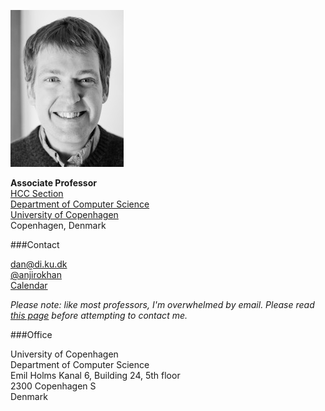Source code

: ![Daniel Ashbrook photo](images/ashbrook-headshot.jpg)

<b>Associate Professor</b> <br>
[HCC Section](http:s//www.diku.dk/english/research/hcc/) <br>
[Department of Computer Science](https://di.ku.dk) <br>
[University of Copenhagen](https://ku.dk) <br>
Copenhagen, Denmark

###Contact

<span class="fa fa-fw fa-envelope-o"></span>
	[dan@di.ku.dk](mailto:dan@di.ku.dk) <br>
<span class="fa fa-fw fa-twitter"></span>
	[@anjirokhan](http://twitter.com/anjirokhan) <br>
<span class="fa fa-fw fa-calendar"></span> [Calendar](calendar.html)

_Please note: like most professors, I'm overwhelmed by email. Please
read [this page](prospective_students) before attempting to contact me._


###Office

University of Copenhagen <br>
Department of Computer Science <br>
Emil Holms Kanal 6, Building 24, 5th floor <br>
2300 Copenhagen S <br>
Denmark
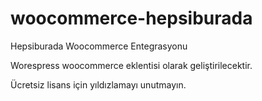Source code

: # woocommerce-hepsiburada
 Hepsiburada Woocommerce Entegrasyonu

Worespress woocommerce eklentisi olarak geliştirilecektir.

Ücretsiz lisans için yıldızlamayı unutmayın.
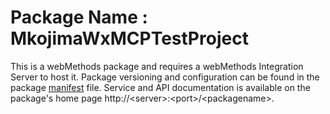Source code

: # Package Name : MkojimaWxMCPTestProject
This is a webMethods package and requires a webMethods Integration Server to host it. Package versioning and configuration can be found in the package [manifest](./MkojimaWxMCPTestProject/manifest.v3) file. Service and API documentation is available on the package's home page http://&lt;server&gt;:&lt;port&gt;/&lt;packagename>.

EXERCISE DETAILS:
From the records, copy out each line that includes the string "Computer".

EXERCISE RESULT:
[Department of Computer Science](https://di.ku.dk) <br>
Department of Computer Science <br>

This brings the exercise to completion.